Neovasc Seeks US$10 Million to Bring EU Medical Device to US Market

January 2, 2020 02:30 PM PST


Neovasc Inc. (TSX: NVCN; NASDAQ: NVCN), a Vancouver-based international medical device company known for its flagship treatment for refractory angina, announced on Thursday that it had entered into a private placement agreement to raise US$10 million (all dollar amounts in this article US).

The company will issue 2.41 million special units at $4.13 each, the at-market price for its Nasdaq-listed shares at market open on Jan. 2, when the deal was announced. Each unit will include a common share and a purchase warrant, exercisable at $4.13 for the next four years.
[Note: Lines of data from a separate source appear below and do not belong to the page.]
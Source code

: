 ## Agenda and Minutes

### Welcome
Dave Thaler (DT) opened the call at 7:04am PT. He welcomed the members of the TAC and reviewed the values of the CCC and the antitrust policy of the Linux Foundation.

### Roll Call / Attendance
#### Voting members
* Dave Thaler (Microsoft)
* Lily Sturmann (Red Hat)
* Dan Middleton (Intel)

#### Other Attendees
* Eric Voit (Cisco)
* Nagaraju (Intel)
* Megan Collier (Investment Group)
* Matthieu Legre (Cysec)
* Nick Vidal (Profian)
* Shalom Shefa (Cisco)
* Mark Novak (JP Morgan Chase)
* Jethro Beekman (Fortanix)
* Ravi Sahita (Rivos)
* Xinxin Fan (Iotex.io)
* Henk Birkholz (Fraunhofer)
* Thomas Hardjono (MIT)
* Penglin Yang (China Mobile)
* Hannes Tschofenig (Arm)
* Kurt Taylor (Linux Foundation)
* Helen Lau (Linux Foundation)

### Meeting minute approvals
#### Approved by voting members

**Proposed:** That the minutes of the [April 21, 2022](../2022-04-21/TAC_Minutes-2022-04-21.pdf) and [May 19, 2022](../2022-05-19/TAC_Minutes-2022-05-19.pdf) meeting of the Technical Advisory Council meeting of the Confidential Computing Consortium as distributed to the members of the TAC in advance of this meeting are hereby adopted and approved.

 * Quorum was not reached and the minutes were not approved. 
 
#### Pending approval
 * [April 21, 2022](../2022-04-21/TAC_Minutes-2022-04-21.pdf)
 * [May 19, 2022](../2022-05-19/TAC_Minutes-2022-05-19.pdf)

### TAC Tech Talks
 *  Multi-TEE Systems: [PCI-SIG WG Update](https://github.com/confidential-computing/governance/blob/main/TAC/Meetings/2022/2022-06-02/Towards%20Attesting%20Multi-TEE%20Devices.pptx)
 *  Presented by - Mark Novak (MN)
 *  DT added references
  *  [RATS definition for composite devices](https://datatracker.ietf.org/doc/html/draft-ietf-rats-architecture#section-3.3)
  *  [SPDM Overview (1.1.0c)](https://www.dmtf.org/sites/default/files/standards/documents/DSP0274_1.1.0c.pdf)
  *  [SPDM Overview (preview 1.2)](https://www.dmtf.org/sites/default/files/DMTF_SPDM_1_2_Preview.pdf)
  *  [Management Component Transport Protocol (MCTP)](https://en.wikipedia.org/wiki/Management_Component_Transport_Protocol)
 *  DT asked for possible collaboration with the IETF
Neovasc says it intends to use proceeds to fund the commercialization of its Reducer product and for the ongoing development of its Tiara device.

Neovasc’s Reducer is a tiny device implanted into the coronary sinus—a collection of veins that collect blood from the heart—in order to treat refractory angina, an arterial condition that prevents the heart from receiving adequate quantities of oxygenated blood. It has been available commercially in the EU since 2015, and last September was listed as a best practice treatment in the European Society of Cardiology’s 2019 guidelines for coronary syndromes. 

The company has long been making efforts to bring the Reducer to the US market, where it says up to 1.8 million patients could benefit from the device. On Tuesday it announced that it had submitted a premarket approval application to the US Food and Drug Administration, along with a request to meet with a regulatory advisory panel. Neovasc says the application includes one 2015 study that showed a significant improvement in angina symptoms and quality of life in patients implanted with the Reducer, as well an ongoing European post-market study and “evidence from multiple peer-reviewed publications.”

Shares of the company skyrocketed 104.3% on the news to $8.09 per share, only to fall back down at the outset of the new year. If the company is able to commercialize the device in the US, it certainly could be a huge boon, but so far, investors seem reluctant to jump on board on the strength of that possibility alone.